Tendermint Core QA Results v0.37.x

Issues discovered

During this iteration of the QA process, the following issues were found:

(critical, fixed) [#9533] - This bug caused full nodes to sometimes get stuck when blocksyncing, requiring a manual restart to unblock them. Importantly, this bug was also present in v0.34.x and the fix was also backported in [#9534].
(critical, fixed) [#9539] - loadtime is very likely to include more than one “=” character in transactions, with is rejected by the e2e application.
(critical, fixed) [#9581] - Absent prometheus label makes CometBFT crash when enabling Prometheus metric collection
(non-critical, not fixed) [#9548] - Full nodes can go over 50 connected peers, which is not intended by the default configuration.
(non-critical, not fixed) [#9537] - With the default mempool cache setting, duplicated transactions are not rejected when gossipped and eventually flood all mempools. The 200 node testnets were thus run with a value of 200000 (as opposed to the default 10000)

200 Node Testnet

Finding the Saturation Point

The first goal is to identify the saturation point and compare it with the baseline (v0.34.x). For further details, see this paragraph in the baseline version.

The following table summarizes the results for v0.37.x, for the different experiments (extracted from file v037_report_tabbed.txt).

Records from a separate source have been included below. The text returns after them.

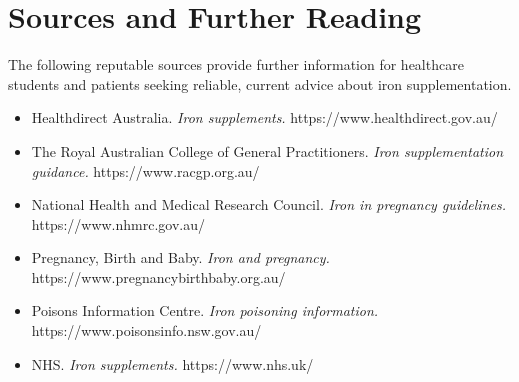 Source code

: \section*{Sources and Further Reading}
The following reputable sources provide further information for healthcare students and patients seeking reliable, current advice about iron supplementation.
\begin{itemize}
    \item Healthdirect Australia. \textit{Iron supplements.} https://www.healthdirect.gov.au/
    \item The Royal Australian College of General Practitioners. \textit{Iron supplementation guidance.} https://www.racgp.org.au/
    \item National Health and Medical Research Council. \textit{Iron in pregnancy guidelines.} https://www.nhmrc.gov.au/
    \item Pregnancy, Birth and Baby. \textit{Iron and pregnancy.} https://www.pregnancybirthbaby.org.au/
    \item Poisons Information Centre. \textit{Iron poisoning information.} https://www.poisonsinfo.nsw.gov.au/
    \item NHS. \textit{Iron supplements.} https://www.nhs.uk/
\end{itemize}
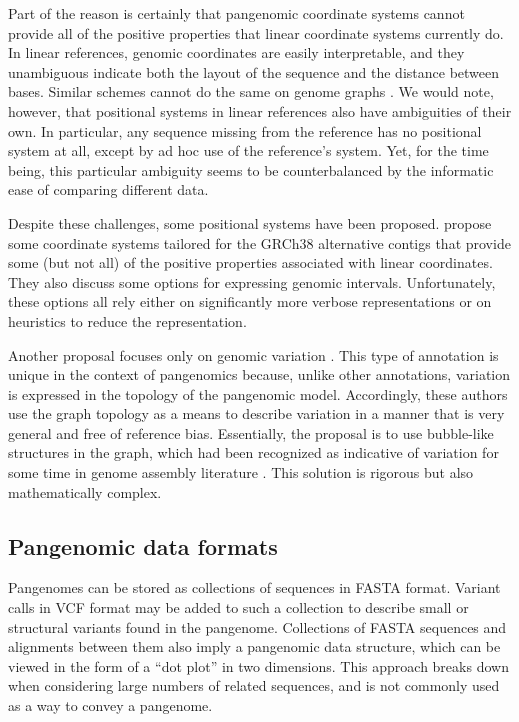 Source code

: Part of the reason is certainly that pangenomic coordinate systems cannot provide all of the positive properties that linear coordinate systems currently do.
In linear references, genomic coordinates are easily interpretable, and they unambiguous indicate both the layout of the sequence and the distance between bases.
Similar schemes cannot do the same on genome graphs \cite{Rand_2017}.
We would note, however, that positional systems in linear references also have ambiguities of their own.
In particular, any sequence missing from the reference has no positional system at all, except by ad hoc use of the reference's system.
Yet, for the time being, this particular ambiguity seems to be counterbalanced by the informatic ease of comparing different data.

Despite these challenges, some positional systems have been proposed.
\citeauthor{Rand_2017} propose some coordinate systems tailored for the GRCh38 alternative contigs that provide some (but not all) of the positive properties associated with linear coordinates.
They also discuss some options for expressing genomic intervals.
Unfortunately, these options all rely either on significantly more verbose representations or on heuristics to reduce the representation.

Another proposal focuses only on genomic variation \cite{paten2018superbubbles}.
This type of annotation is unique in the context of pangenomics because, unlike other annotations, variation is expressed in the topology of the pangenomic model.
Accordingly, these authors use the graph topology as a means to describe variation in a manner that is very general and free of reference bias.
Essentially, the proposal is to use bubble-like structures in the graph, which had been recognized as indicative of variation for some time in genome assembly literature \cite{Iqbal_2012, Onodera_2013}.
This solution is rigorous but also mathematically complex.

\subsection{Pangenomic data formats}

Pangenomes can be stored as collections of sequences in FASTA format.
Variant calls in VCF format may be added to such a collection to describe small or structural variants found in the pangenome.
Collections of FASTA sequences and alignments between them also imply a pangenomic data structure, which can be viewed in the form of a ``dot plot'' in two dimensions.
This approach breaks down when considering large numbers of related sequences, and is not commonly used as a way to convey a pangenome.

The X axis of this table is c, the number of connections created by the load runner process to the target node. The Y axis of this table is r, the rate or number of transactions issued per second.

	c=1	c=2	c=4
r=25	2225	4450	8900
r=50	4450	8900	17800
r=100	8900	17800	35600
r=200	17800	35600	38660

For comparison, this is the table with the baseline version.

	c=1	c=2	c=4
r=25	2225	4450	8900
r=50	4450	8900	17800
r=100	8900	17800	35400
r=200	17800	35600	37358

The saturation point is beyond the diagonal:

r=200,c=2
r=100,c=4

which is at the same place as the baseline. For more details on the saturation point, see this paragraph in the baseline version.

The experiment chosen to examine Prometheus metrics is the same as in the baseline: r=200,c=2.

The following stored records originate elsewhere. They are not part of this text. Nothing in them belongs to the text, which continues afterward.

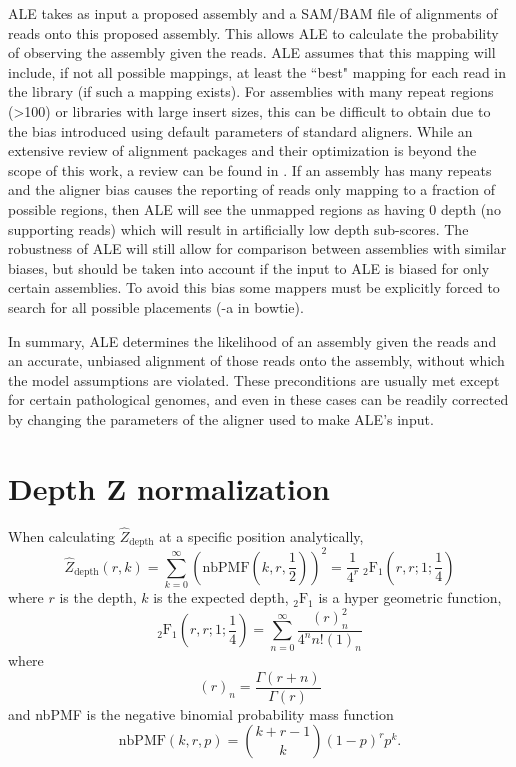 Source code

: \documentclass[phd,tocprelim]{cornell}
\begin{document}
ALE takes as input a proposed assembly and a SAM/BAM \cite{Li2009} file of alignments of reads onto this proposed assembly. This allows ALE to calculate the probability of observing the assembly given the reads. ALE assumes that this mapping will include, if not all possible mappings, at least the ``best" mapping for each read in the library (if such a mapping exists). For assemblies with many repeat regions (>100) or libraries with large insert sizes, this can be difficult to obtain due to the bias introduced using default parameters of standard aligners. While an extensive review of alignment packages and their optimization is beyond the scope of this work, a review can be found in \cite{Li2010}. If an assembly has many repeats and the aligner bias causes the reporting of reads only mapping to a fraction of possible regions, then ALE will see the unmapped regions as having 0 depth (no supporting reads) which will result in artificially low depth sub-scores. The robustness of ALE will still allow for comparison between assemblies with similar biases, but should be taken into account if the input to ALE is biased for only certain assemblies. To avoid this bias some mappers must be explicitly forced to search for all possible placements (-a in bowtie).

In summary, ALE determines the likelihood of an assembly given the reads and an accurate, unbiased alignment of those reads onto the assembly, without which the model assumptions are violated. These preconditions are usually met except for certain pathological genomes, and even in these cases can be readily corrected by changing the parameters of the aligner used to make ALE's input.


\section{Depth Z normalization} %
\label{sec:DepthZnormalization}

When calculating $\hat{Z}_{\text{depth}}$ at a specific position analytically,
\begin{equation}
    \hat{Z}_{\text{depth}}(r,k) = \sum_{k=0}^{\infty} \left(\mbox{nbPMF}\left(k,r,\frac{1}{2}\right)\right)^{2} = \frac{1}{4^{r}} \ _{2}\mbox{F}_{1}\left(r,r;1;\frac{1}{4}\right)
\end{equation}
where $r$ is the depth, $k$ is the expected depth, $_{2}\mbox{F}_{1}$ is a hyper geometric function,
\begin{equation}
    _{2}\mbox{F}_{1}\left(r,r;1;\frac{1}{4}\right) = \sum_{n=0}^{\infty} \frac{(r)^{2}_{n}}{4^{n}n!(1)_{n}}
\end{equation}
where
\begin{equation}
    (r)_{n} = \frac{\Gamma(r+n)}{\Gamma(r)}    
\end{equation}
and nbPMF is the negative binomial probability mass function
\begin{equation}
    \mbox{nbPMF}\left(k,r,p\right) = {k+r-1 \choose k} (1-p)^{r}p^{k}.
\end{equation}
\end{document}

The load runner’s CPU load was negligible (near 0) when running r=200,c=2.

Examining latencies

The method described here allows us to plot the latencies of transactions for all experiments.

all-latencies

The data seen in the plot is similar to that of the baseline.

all-latencies-bl

Therefore, for further details on these plots, see this paragraph in the baseline version.

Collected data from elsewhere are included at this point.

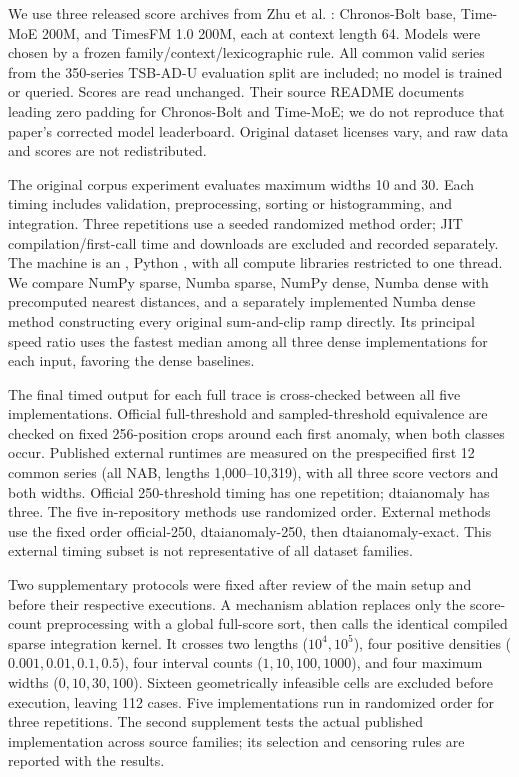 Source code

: \documentclass[10pt]{article}
\begin{document}
We use three released score archives from Zhu et al. \cite{zhu2026}: Chronos-Bolt
base, Time-MoE 200M, and TimesFM 1.0 200M, each at context length 64. Models were
chosen by a frozen family/context/lexicographic rule. All common valid series
from the 350-series TSB-AD-U evaluation split \cite{tsbad} are included; no model is trained
or queried. Scores are read unchanged. Their source README documents leading
zero padding for Chronos-Bolt and Time-MoE; we do not reproduce that paper's
corrected model leaderboard. Original dataset licenses vary, and raw data and
scores are not redistributed.

The original corpus experiment evaluates maximum widths 10 and 30. Each timing includes
validation, preprocessing, sorting or histogramming, and integration. Three
repetitions use a seeded randomized method order; JIT compilation/first-call
time and downloads are excluded and recorded separately. The machine is an
\MachineCPU{}, Python \PythonVersion{}, with all compute libraries restricted
to one thread. We compare NumPy sparse, Numba sparse, NumPy dense, Numba dense
with precomputed nearest distances, and a separately implemented Numba dense
method constructing every original sum-and-clip ramp directly. Its principal
speed ratio uses the fastest median among all three dense implementations for
each input, favoring the dense baselines.

The final timed output for each full trace is cross-checked between all five
implementations. Official
full-threshold and sampled-threshold equivalence are checked on fixed
256-position crops around each first anomaly, when both classes occur.
Published external runtimes are measured on the prespecified first 12 common
series (all NAB, lengths 1,000--10,319), with all three score vectors and both
widths. Official 250-threshold timing has one repetition; dtaianomaly has three.
The five in-repository methods use randomized order. External methods use the
fixed order official-250, dtaianomaly-250, then dtaianomaly-exact. This external
timing subset is not representative of all dataset families.

Two supplementary protocols were fixed after review of the main setup and
before their respective executions. A mechanism ablation replaces only the
score-count preprocessing with a global full-score sort, then calls the
identical compiled sparse integration kernel. It crosses two lengths
($10^4,10^5$), four positive densities ($0.001,0.01,0.1,0.5$), four interval
counts ($1,10,100,1000$), and four maximum widths ($0,10,30,100$). Sixteen
geometrically infeasible cells are excluded before execution, leaving 112
cases. Five implementations run in randomized order for three repetitions.
The second supplement tests the actual published implementation across source
families; its selection and censoring rules are reported with the results.
\end{document}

The following plot summarizes average latencies versus overall throughputs across different numbers of WebSocket connections to the node into which transactions are being loaded.

latency-vs-throughput

This is similar to that of the baseline plot:

latency-vs-throughput-bl

Prometheus Metrics on the Chosen Experiment

As mentioned above, the chosen experiment is r=200,c=2. This section further examines key metrics for this experiment extracted from Prometheus data.

Mempool Size

The mempool size, a count of the number of transactions in the mempool, was shown to be stable and homogeneous at all full nodes. It did not exhibit any unconstrained growth. The plot below shows the evolution over time of the cumulative number of transactions inside all full nodes’ mempools at a given time.

mempool-cumulative

The plot below shows evolution of the average over all full nodes, which oscillate between 1500 and 2000 outstanding transactions.

mempool-avg

The peaks observed coincide with the moments when some nodes reached round 1 of consensus (see below).

These plots yield similar results to the baseline:

mempool-cumulative-bl

mempool-avg-bl

Peers

The number of peers was stable at all nodes. It was higher for the seed nodes (around 140) than for the rest (between 16 and 78).

peers

Just as in the baseline, the fact that non-seed nodes reach more than 50 peers is due to #9548.

This plot yields similar results to the baseline:

peers-bl

Consensus Rounds per Height

Most heights took just one round, but some nodes needed to advance to round 1 at some point.

rounds

This plot yields slightly better results than the baseline:

rounds-bl

Blocks Produced per Minute, Transactions Processed per Minute

The blocks produced per minute are the gradient of this plot.

heights

Over a period of 2 minutes, the height goes from 477 to 524. This results in an average of 23.5 blocks produced per minute.

The transactions processed per minute are the gradient of this plot.

total-txs

Over a period of 2 minutes, the total goes from 64525 to 100125 transactions, resulting in 17800 transactions per minute. However, we can see in the plot that all transactions in the load are process long before the two minutes. If we adjust the time window when transactions are processed (approx. 90 seconds), we obtain 23733 transactions per minute.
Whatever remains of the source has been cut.